Saturday, October 18, 2008

On A Lighter Note, Mikasa!

I don't suppose many people have heard of the Russo-Japanese War of 1904-1905, and I don't suppose that many who do really care very much. Just another filthy, muddy squabble over incomprehensible political objectives that got a few hundred thousand young men killed while the men really responsible for the war sat on their butts in Moscow and Tokyo and wrote moving speeches.

But the war did have a bit of drama. The Japanese managed to neutralize the Russian fleet in the Pacific early on, and the only chance for Russian success in the war lay in having their Baltic Sea Fleet steam all the way around the world, eighteen thousand miles, defeat the Japanese Combined Fleet, and then drive away the Japanese merchant ships so the Japanese troops in Manchuria and Korea would be cut off.

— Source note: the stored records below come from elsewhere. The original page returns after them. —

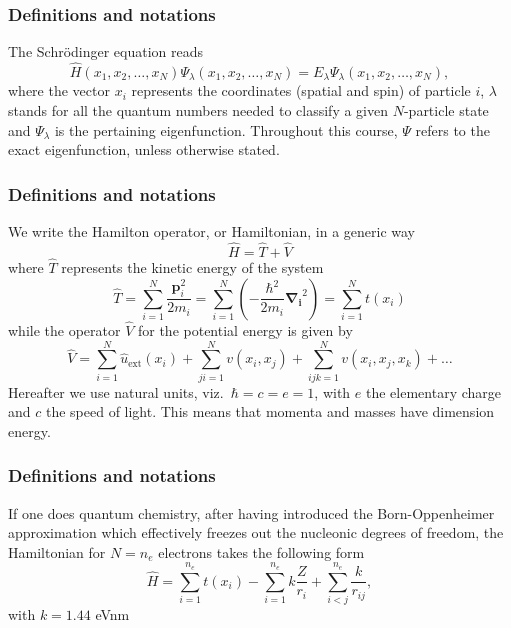 \documentclass[compress]{beamer}
\begin{document}
\frame
{
  \frametitle{Definitions and notations}
\begin{small}
{\scriptsize
The Schr\"odinger equation reads 
\begin{equation}
\hat{H}(x_1, x_2, \dots , x_N) \Psi_{\lambda}(x_1, x_2, \dots , x_N) = 
E_\lambda  \Psi_\lambda(x_1, x_2, \dots , x_N), 
\label{eq:basicSE1}
\end{equation}
where the vector $x_i$ represents the coordinates (spatial and spin) of particle $i$, $\lambda$ stands  for all the quantum
numbers needed to classify a given $N$-particle state and $\Psi_{\lambda}$ is the pertaining eigenfunction.  Throughout this course,
$\Psi$ refers to the exact eigenfunction, unless otherwise stated.
}
\end{small}
}

\frame
{
  \frametitle{Definitions and notations}
\begin{small}
{\scriptsize
We write the Hamilton operator, or Hamiltonian,  in a generic way 
\[
	\hat{H} = \hat{T} + \hat{V} 
\]
where $\hat{T}$  represents the kinetic energy of the system
\[
	\hat{T} = \sum_{i=1}^N \frac{\mathbf{p}_i^2}{2m_i} = \sum_{i=1}^N \left( -\frac{\hbar^2}{2m_i} \mathbf{\nabla_i}^2 \right) =
		\sum_{i=1}^N t(x_i)
\]
while the operator $\hat{V}$ for the potential energy is given by
\begin{equation}
	\hat{V} = \sum_{i=1}^N \hat{u}_{\mathrm{ext}}(x_i) + \sum_{ji=1}^N v(x_i,x_j)+\sum_{ijk=1}^Nv(x_i,x_j,x_k)+\dots
\label{eq:firstv}
\end{equation}
Hereafter we use natural units, viz.~$\hbar=c=e=1$, with $e$ the elementary charge and $c$ the speed of light. This means that momenta and masses
have dimension energy. 
}
\end{small}
}
\frame
{
  \frametitle{Definitions and notations}
\begin{small}
{\scriptsize
If one does quantum chemistry, after having introduced the  Born-Oppenheimer approximation which effectively freezes out the nucleonic degrees
of freedom, the Hamiltonian for $N=n_e$ electrons takes the following form 
\[
  \hat{H} = \sum_{i=1}^{n_e} t(x_i) 
  - \sum_{i=1}^{n_e} k\frac{Z}{r_i} + \sum_{i<j}^{n_e} \frac{k}{r_{ij}},
\]
with $k=1.44$ eVnm
}
\end{small}
}
\end{document}
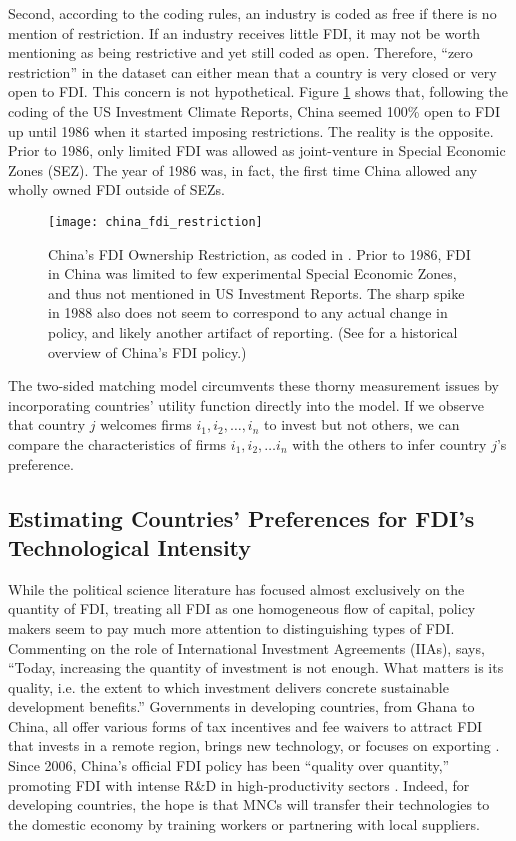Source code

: Second, according to the coding rules, an industry is coded as free if there is
no mention of restriction. If an industry receives little FDI, it may not be
worth mentioning as being restrictive and yet still coded as open. Therefore,
``zero restriction'' in the dataset can either mean that a country is very
closed or very open to FDI. This concern is not hypothetical. Figure \ref{fig:china_fdi_restriction} shows that, following the coding of the US Investment Climate Reports, China seemed 100\% open to FDI up until 1986 when it started imposing restrictions. The reality is the opposite. Prior to 1986, only limited FDI was allowed as joint-venture in Special Economic Zones (SEZ). The year of 1986 was, in fact, the first time China allowed any wholly owned FDI outside of SEZs.

\begin{figure}[!ht]
\centering
\texttt{[image: china\_fdi\_restriction]}
\caption{China's FDI Ownership Restriction, as coded in \citet{Pandya2010}. Prior to 1986, FDI in China was limited to few experimental Special Economic Zones, and thus not mentioned in US Investment Reports. The sharp spike in 1988 also does not seem to correspond to any actual change in policy, and likely another artifact of reporting. (See \citet{Zebregs2002} for a historical overview of China's FDI policy.)}
\label{fig:china_fdi_restriction}
\end{figure}

The two-sided matching model circumvents these thorny measurement issues by incorporating countries' utility function directly into the model. If we observe that country $j$ welcomes firms $i_1, i_2, \dots, i_n$ to invest but not others, we can compare the characteristics of firms $i_1, i_2, \dots i_n$ with the others to infer country $j$'s preference.


\subsection{Estimating Countries' Preferences for FDI's Technological Intensity}

While the political science literature has focused almost exclusively on the quantity of FDI, treating all FDI as one homogeneous flow of capital, policy makers seem to pay much more attention to distinguishing types of FDI. Commenting on the role of International Investment Agreements (IIAs), \citet{UNCTAD2015} says, ``Today, increasing the quantity of investment is not enough. What matters is its quality, i.e. the extent to which investment delivers concrete sustainable development benefits.'' Governments in developing countries, from Ghana to China, all offer various forms of tax incentives and fee waivers to attract FDI that invests in a remote region, brings new technology, or focuses on exporting \citep{Ricupero2000}. Since 2006, China's official FDI policy has been ``quality over quantity,'' promoting FDI with intense R\&D in high-productivity sectors \citep{Guangzhou2011}. Indeed, for developing countries, the hope is that MNCs will transfer their technologies to the domestic economy by training workers or partnering with local suppliers.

This is a bold decision, especially when your fleet consists of slow and relatively unseaworthy battleships known collectively as pre-dreadnoughts. That means all sorts of nautical goofiness, like reciprocating machinery, mixed-caliber main armament, strange notions on armor thickness, and lots of men stained pitch-black from shoveling coal.

The Russians were doomed. They had to steam 18,000 miles to get to the battle site, and without the benefit of friendly ports along the way (they mostly replenished coal supplies by transferring coal from freighters). By the time the Russian fleet got there, their hulls were so fouled with marine growth they could barely manage a speed of nine knots, their ships were in serious need of maintenance, and crew morale had fallen to about as low as it can get before officers start being thrown overboard. Meantime the Japanese Combined Fleet rested in its anchorage at Pusan, the men rested and fit, the ships clean and well-maintained, and the fleet extensively exercised in long-range gunnery.

In the resulting battle, the Japanese lost three torpedo boats, while the Russians lost pretty much the whole schmeer. Three ships managed to get through the Japanese and reach port at Vladivostok, and a few others managed to retreat to Manila. The rest went to the bottom or surrendered to the Japanese, whose gunfire on that day was accurate and devastating.

Flagship of the fleet under Admiral Heihachiro Togo was the battleship Mikasa. It survived the battle but went on to a rough life afterwards, suffering a magazine explosion and a serious grounding, and the Japanese could have been pardoned for just scrapping the goddamned thing once and for all. But they finally gave it a thorough restoration in the 1960s and remains today the only fully restored example of a pre-dreadnought battleship in existence.

But all of this is really prelude to a bad joke that keeps circulating in my head. Every time I read about the Battle of Tsushima Straits and see the battleship Mikasa mentioned, I read it as Mikasa Sukasa.